I do not really know the audience of this blog but I guess that most of you practice Adho Mukha Svanasana at least a couple of times a week....meaning to say that it does not matter to hear similarities in stories about the life in Pune from me. Each experience is unique and beholds the promise of renewed inspiration.
I am here almost 4 weeks now, long enough to have passed the abdominal and nasal stress test. Passed yes, meaning that my immune system is up for the battle. However the little guys (germs) are lurking everywhere and constant vigilance is in place. I am convinced that my "icanbreathe" mask and the GSE extract are of major importance to the survival in Pune. It is my 3rd time here and the pollution is oppressive to say the least. More cars than ever fill the streets and even the relative peace at Guruji's school is disturbed since FC road has been turned into a one way road. Last night's restorative class was a sound sculpture of sneezes, scrapings and nose blows. So be prepared you blog readers!
Studying In Pune with the family is a huge treat, privilege and indeed also a deep experience of belonging. All the practice, all the teachings from back home, from past years and years to follow, have their root here. So no matter what our cultural background is,here we meet at the mula, the root and we form a community, a group of people sharing the common language of yoga under the auspices of the Iyengar family. We are already yoked simply by walking through the gate of the school.....I know that you, stranger from the other side of the world, practice and love the same art as I do. Therefore: "Namaskar!"
Entering the school (it feels more like a school than an institute to me) almost each day is a special experience: material life stands still here and there is something of a 'higher' atmosphere as if the air molecules inside here are ever containing the essence of years of hard work, sweat, spiritual break- through moments and yogic vibrations.
Rooms are bare, minimally outfitted and the bathrooms are from the first day of earth's existence. The architecture of the building is interesting, slightly disorienting with hidden rooms and wings. Shri Hanuman presides over the top. Everything you touch has a function, there is nothing superfluous. Upstairs is the great yoga room and this room gets filled to the max with students or as we know in good Iyengar style: sometimes there are more props than students, sometimes more students than props. However: this is our school. Guruji practices with us most mornings and Geetaji comes in late morning. This again illustrates the sense of community that I find deeply moving: we are all in the same room, we are all one in yoga.
During practice times Guruji is practicing with us; sometimes he retreats into his own poses, sometimes he teaches to whomever is in front of him and many times he is simply teaching while leaning against the horse. Always sharp, seeing everything. He also instructs senior teachers to perform in front of him or for them to correct another student, while he observes. He does not hesitate to ask the confrontational question: 'so if you don't know the pose yourself, how can you teach it?'. He is investigating how your mind works. How often do we think that we know certain asanas? How often do we assume that a senior teacher knows more than a junior teacher? To Guruji we are all the same. He kicks all pillars away that one has built their own yoga institution on and consequently your ideas and beliefs are under direct scrutiny and exposure.

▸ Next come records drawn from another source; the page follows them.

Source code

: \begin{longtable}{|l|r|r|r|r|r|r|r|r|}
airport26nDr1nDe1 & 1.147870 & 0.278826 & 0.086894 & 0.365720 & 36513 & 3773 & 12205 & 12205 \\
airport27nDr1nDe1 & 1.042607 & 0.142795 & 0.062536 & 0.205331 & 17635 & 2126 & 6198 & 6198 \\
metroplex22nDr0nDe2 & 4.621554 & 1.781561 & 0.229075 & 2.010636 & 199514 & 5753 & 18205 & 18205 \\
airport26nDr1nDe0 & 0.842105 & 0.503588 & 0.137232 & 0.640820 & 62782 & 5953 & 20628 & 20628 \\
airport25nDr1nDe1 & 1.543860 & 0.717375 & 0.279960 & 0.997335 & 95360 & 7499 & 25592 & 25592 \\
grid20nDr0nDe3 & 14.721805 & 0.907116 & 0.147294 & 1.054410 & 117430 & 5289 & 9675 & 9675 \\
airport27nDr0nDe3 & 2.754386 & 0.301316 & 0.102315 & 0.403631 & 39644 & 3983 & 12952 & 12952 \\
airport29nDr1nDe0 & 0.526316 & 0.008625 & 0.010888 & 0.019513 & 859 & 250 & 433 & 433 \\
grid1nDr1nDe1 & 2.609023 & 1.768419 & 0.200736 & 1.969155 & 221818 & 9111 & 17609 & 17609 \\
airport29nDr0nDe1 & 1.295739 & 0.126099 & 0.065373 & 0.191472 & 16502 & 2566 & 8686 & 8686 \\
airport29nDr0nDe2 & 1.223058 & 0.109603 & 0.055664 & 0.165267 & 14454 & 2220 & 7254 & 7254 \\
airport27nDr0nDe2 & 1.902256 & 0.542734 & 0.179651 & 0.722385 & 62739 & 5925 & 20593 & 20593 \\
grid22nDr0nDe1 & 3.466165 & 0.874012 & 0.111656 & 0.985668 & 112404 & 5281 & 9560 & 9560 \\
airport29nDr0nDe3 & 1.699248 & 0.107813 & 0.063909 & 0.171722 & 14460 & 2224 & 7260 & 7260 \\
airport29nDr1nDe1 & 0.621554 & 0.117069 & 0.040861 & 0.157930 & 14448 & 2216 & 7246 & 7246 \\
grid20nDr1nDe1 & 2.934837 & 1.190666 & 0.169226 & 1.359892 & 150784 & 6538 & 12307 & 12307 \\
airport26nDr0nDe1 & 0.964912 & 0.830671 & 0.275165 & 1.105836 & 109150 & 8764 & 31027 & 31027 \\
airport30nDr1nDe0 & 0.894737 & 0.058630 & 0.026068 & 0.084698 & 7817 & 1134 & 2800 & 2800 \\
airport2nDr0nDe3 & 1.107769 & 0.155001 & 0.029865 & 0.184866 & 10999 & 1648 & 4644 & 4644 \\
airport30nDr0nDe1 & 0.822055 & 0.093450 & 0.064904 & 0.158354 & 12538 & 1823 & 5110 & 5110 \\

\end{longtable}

In order to practice yoga we have to come level with humility and innocence as they bring about respect for the subject as well as purity and curiosity.
Knowing all the points that create a perfect asana or having the technical ability to perform a perfect asana........this knowing still consists of the three gunas and is therefore fluctuating knowledge. Guruji wants us to be humble and innocent in order to closely observe how the intelligence penetrates the body.
He asks us: what is heavy? what is light? where is thickness? where is thinness? where is the skin white or red? how does the skin move? did any change happen? did you observe it? why did you not do it? how is it moving? which is the direction? when you press the big toe...what is the change all over, do you see it?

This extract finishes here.